### Input for this task

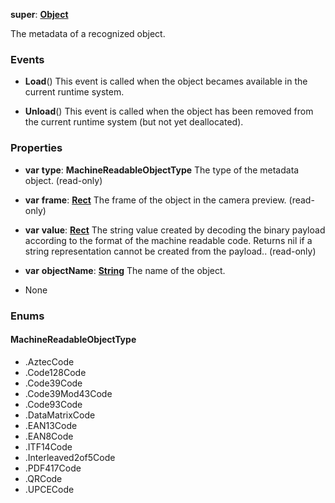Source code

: **super**: **[Object](Object.md)**

The metadata of a recognized object.

### Events

* **Load**()
This event is called when the object becames available in the current runtime system.

* **Unload**()
This event is called when the object has been removed from the current runtime system (but not yet deallocated).



### Properties

* **var** **type**: **MachineReadableObjectType**
The type of the metadata object. \(read-only\)

* **var** **frame**: **[Rect](Rect.md)**
The frame of the object in the camera preview. \(read-only\)

* **var** **value**: **[Rect](Rect.md)**
The string value created by decoding the binary payload according to the format of the machine readable code. Returns nil if a string representation cannot be created from the payload.. \(read-only\)

* **var** **objectName**: **[String](../gravity/string.md)**
The name of the object.



* None

### Enums

<div id="_enum_MachineReadableObjectType"></div>

#### MachineReadableObjectType
 * .AztecCode
 * .Code128Code
 * .Code39Code
 * .Code39Mod43Code
 * .Code93Code
 * .DataMatrixCode
 * .EAN13Code
 * .EAN8Code
 * .ITF14Code
 * .Interleaved2of5Code
 * .PDF417Code
 * .QRCode
 * .UPCECode



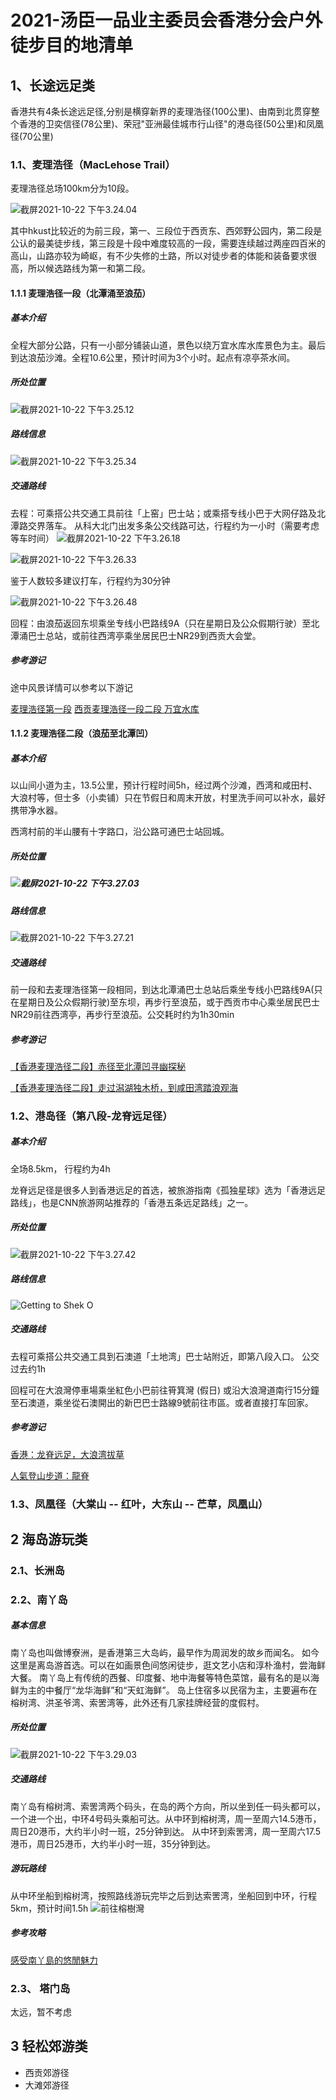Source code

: # 2021-汤臣一品业主委员会香港分会户外徒步目的地清单


## 1、长途远足类
香港共有4条长途远足径,分别是横穿新界的麦理浩径(100公里)、由南到北贯穿整个香港的卫奕信径(78公里)、荣冠"亚洲最佳城市行山径"的港岛径(50公里)和凤凰径(70公里)

### 1.1、麦理浩径（MacLehose Trail）
麦理浩径总场100km分为10段。

![截屏2021-10-22 下午3.24.04](https://tva1.sinaimg.cn/large/008i3skNgy1gvo49pceraj61f00u0wou02.jpg)

其中hkust比较近的为前三段，第一、三段位于西贡东、西郊野公园内，第二段是公认的最美徒步线，第三段是十段中难度较高的一段，需要连续越过两座四百米的高山，山路亦较为崎岖，有不少失修的土路，所以对徒步者的体能和装备要求很高，所以候选路线为第一和第二段。
#### 1.1.1 麦理浩径一段（北潭涌至浪茄）

##### 基本介绍
全程大部分公路，只有一小部分铺装山道，景色以绕万宜水库水库景色为主。最后到达浪茄沙滩。全程10.6公里，预计时间为3个小时。起点有凉亭茶水间。

##### 所处位置
![截屏2021-10-22 下午3.25.12](https://tva1.sinaimg.cn/large/008i3skNgy1gvo4asj2ujj61fy0u0dnm02.jpg)


##### 路线信息
![截屏2021-10-22 下午3.25.34](https://tva1.sinaimg.cn/large/008i3skNgy1gvo4b6p7s5j61cg0u0qd402.jpg)



##### 交通路线

去程：可乘搭公共交通工具前往「上窑」巴士站；或乘搭专线小巴于大网仔路及北潭路交界落车。
从科大北门出发多条公交线路可达，行程约为一小时（需要考虑等车时间）
![截屏2021-10-22 下午3.26.18](https://tva1.sinaimg.cn/large/008i3skNgy1gvo4bx13czj614k0regpv02.jpg)

![截屏2021-10-22 下午3.26.33](https://tva1.sinaimg.cn/large/008i3skNgy1gvo4c6ndwlj614e0qugrt02.jpg)

鉴于人数较多建议打车，行程约为30分钟

![截屏2021-10-22 下午3.26.48](https://tva1.sinaimg.cn/large/008i3skNgy1gvo4cfrljpj614k0sggq502.jpg)


回程：由浪茄返回东坝乘坐专线小巴路线9A（只在星期日及公众假期行驶）至北潭涌巴士总站，或前往西湾亭乘坐居民巴士NR29到西贡大会堂。

##### 参考游记
途中风景详情可以参考以下游记

[麦理浩径第一段](https://www.mafengwo.cn/i/14081889.html)
[西贡麦理浩径一段二段 万宜水库](https://www.mafengwo.cn/i/20311057.html)

#### 1.1.2 麦理浩径二段（浪茄至北潭凹）

##### 基本介绍
以山间小道为主，13.5公里，预计行程时间5h，经过两个沙滩，西湾和咸田村、大浪村等，但士多（小卖铺）只在节假日和周末开放，村里洗手间可以补水，最好携带净水器。

西湾村前的半山腰有十字路口，沿公路可通巴士站回城。

##### 所处位置

##### ![截屏2021-10-22 下午3.27.03](https://tva1.sinaimg.cn/large/008i3skNgy1gvo4cpfc17j614k0rkgs302.jpg)




##### 路线信息
![截屏2021-10-22 下午3.27.21](https://tva1.sinaimg.cn/large/008i3skNgy1gvo4d03x3aj614g0sm7dr02.jpg)



##### 交通路线
前一段和去麦理浩径第一段相同，到达北潭涌巴士总站后乘坐专线小巴路线9A(只在星期日及公众假期行驶)至东坝，再步行至浪茄，或于西贡市中心乘坐居民巴士NR29前往西湾亭，再步行至浪茄。公交耗时约为1h30min

##### 参考游记
[【香港麦理浩径二段】赤径至北潭凹寻幽探秘](https://www.mafengwo.cn/i/21583873.html)

[【香港麦理浩径二段】走过潟湖独木桥，到咸田湾踏浪观海](https://www.mafengwo.cn/i/21648355.html)


### 1.2、港岛径（第八段-龙脊远足径）
##### 基本介绍
全场8.5km， 行程约为4h

龙脊远足径是很多人到香港远足的首选，被旅游指南《孤独星球》选为「香港远足路线」，也是CNN旅游网站推荐的「香港五条远足路线」之一。

##### 所处位置
![截屏2021-10-22 下午3.27.42](https://tva1.sinaimg.cn/large/008i3skNgy1gvo4ddfukwj613c0u010x02.jpg)

##### 路线信息
![Getting to Shek O](https://tva1.sinaimg.cn/large/008i3skNgy1gvo4ebysyfj60go0nm42m02.jpg)

##### 交通路线
去程可乘搭公共交通工具到石澳道「土地湾」巴士站附近，即第八段入口。
公交过去约1h

回程可在大浪灣停車場乘坐紅色小巴前往筲箕灣 (假日) 或沿大浪灣道南行15分鐘至石澳道，乘坐從石澳開出的新巴巴士路線9號前往市區。或者直接打车回家。

##### 参考游记
[香港：龙脊远足，大浪湾拔草](http://www.mafengwo.cn/i/6756800.html)

[人氣登山步道：龍脊](https://www.discoverhongkong.com/tc/explore/great-outdoor/dragons-back.html)


### 1.3、凤凰径（大棠山 -- 红叶，大东山 -- 芒草，凤凰山）

## 2 海岛游玩类
### 2.1、长洲岛


### 2.2、南丫岛
##### 基本信息
南丫岛也叫做博寮洲，是香港第三大岛屿，最早作为周润发的故乡而闻名。
如今这里是离岛游首选。可以在如画景色间悠闲徒步，逛文艺小店和淳朴渔村，尝海鲜大餐。
南丫岛上有传统的西餐、印度餐、地中海餐等特色菜馆，最有名的是以海鲜为主的中餐厅“龙华海鲜”和“天虹海鲜”。
岛上住宿多以民宿为主，主要遍布在榕树湾、洪圣爷湾、索罟湾等，此外还有几家挂牌经营的度假村。

##### 所处位置
![截屏2021-10-22 下午3.29.03](https://tva1.sinaimg.cn/large/008i3skNgy1gvo4es0ylzj613y0u0n3w02.jpg)

##### 交通路线
南丫岛有榕树湾、索罟湾两个码头，在岛的两个方向，所以坐到任一码头都可以，一个进一个出，中环4号码头乘船可达。从中环到榕树湾，周一至周六14.5港币，周日20港币，大约半小时一班，25分钟到达。
从中环到索罟湾，周一至周六17.5港币，周日25港币，大约半小时一班，35分钟到达。

##### 游玩路线
从中环坐船到榕树湾，按照路线游玩完毕之后到达索罟湾，坐船回到中环，行程5km，预计时间1.5h
![前往榕樹灣](https://tva1.sinaimg.cn/large/008i3skNgy1gvo4fa6abgj60go0nm78802.jpg)

##### 参考攻略
[感受南丫島的悠閒魅力](https://www.discoverhongkong.com/tc/explore/great-outdoor/lamma-island.html)

### 2.3、 塔门岛
太远，暂不考虑

## 3 轻松郊游类

* 西贡郊游径
* 大滩郊游径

######

### Exercise
Print nothing but the lines above starting with the line that contains "The metadata of a recognized object." and going on through the line that contains "鉴于人数较多建议打车，行程约为30分钟". Leave out the pictures.

### Reply to the exercise
The metadata of a recognized object.

### Events

* **Load**()
This event is called when the object becames available in the current runtime system.

* **Unload**()
This event is called when the object has been removed from the current runtime system (but not yet deallocated).



### Properties

* **var** **type**: **MachineReadableObjectType**
The type of the metadata object. \(read-only\)

* **var** **frame**: **[Rect](Rect.md)**
The frame of the object in the camera preview. \(read-only\)

* **var** **value**: **[Rect](Rect.md)**
The string value created by decoding the binary payload according to the format of the machine readable code. Returns nil if a string representation cannot be created from the payload.. \(read-only\)

* **var** **objectName**: **[String](../gravity/string.md)**
The name of the object.



* None

### Enums

<div id="_enum_MachineReadableObjectType"></div>

#### MachineReadableObjectType
 * .AztecCode
 * .Code128Code
 * .Code39Code
 * .Code39Mod43Code
 * .Code93Code
 * .DataMatrixCode
 * .EAN13Code
 * .EAN8Code
 * .ITF14Code
 * .Interleaved2of5Code
 * .PDF417Code
 * .QRCode
 * .UPCECode



Source code

: # 2021-汤臣一品业主委员会香港分会户外徒步目的地清单


## 1、长途远足类
香港共有4条长途远足径,分别是横穿新界的麦理浩径(100公里)、由南到北贯穿整个香港的卫奕信径(78公里)、荣冠"亚洲最佳城市行山径"的港岛径(50公里)和凤凰径(70公里)

### 1.1、麦理浩径（MacLehose Trail）
麦理浩径总场100km分为10段。

![截屏2021-10-22 下午3.24.04](https://tva1.sinaimg.cn/large/008i3skNgy1gvo49pceraj61f00u0wou02.jpg)

其中hkust比较近的为前三段，第一、三段位于西贡东、西郊野公园内，第二段是公认的最美徒步线，第三段是十段中难度较高的一段，需要连续越过两座四百米的高山，山路亦较为崎岖，有不少失修的土路，所以对徒步者的体能和装备要求很高，所以候选路线为第一和第二段。
#### 1.1.1 麦理浩径一段（北潭涌至浪茄）

##### 基本介绍
全程大部分公路，只有一小部分铺装山道，景色以绕万宜水库水库景色为主。最后到达浪茄沙滩。全程10.6公里，预计时间为3个小时。起点有凉亭茶水间。

##### 所处位置
![截屏2021-10-22 下午3.25.12](https://tva1.sinaimg.cn/large/008i3skNgy1gvo4asj2ujj61fy0u0dnm02.jpg)


##### 路线信息
![截屏2021-10-22 下午3.25.34](https://tva1.sinaimg.cn/large/008i3skNgy1gvo4b6p7s5j61cg0u0qd402.jpg)



##### 交通路线

去程：可乘搭公共交通工具前往「上窑」巴士站；或乘搭专线小巴于大网仔路及北潭路交界落车。
从科大北门出发多条公交线路可达，行程约为一小时（需要考虑等车时间）
![截屏2021-10-22 下午3.26.18](https://tva1.sinaimg.cn/large/008i3skNgy1gvo4bx13czj614k0regpv02.jpg)

![截屏2021-10-22 下午3.26.33](https://tva1.sinaimg.cn/large/008i3skNgy1gvo4c6ndwlj614e0qugrt02.jpg)

鉴于人数较多建议打车，行程约为30分钟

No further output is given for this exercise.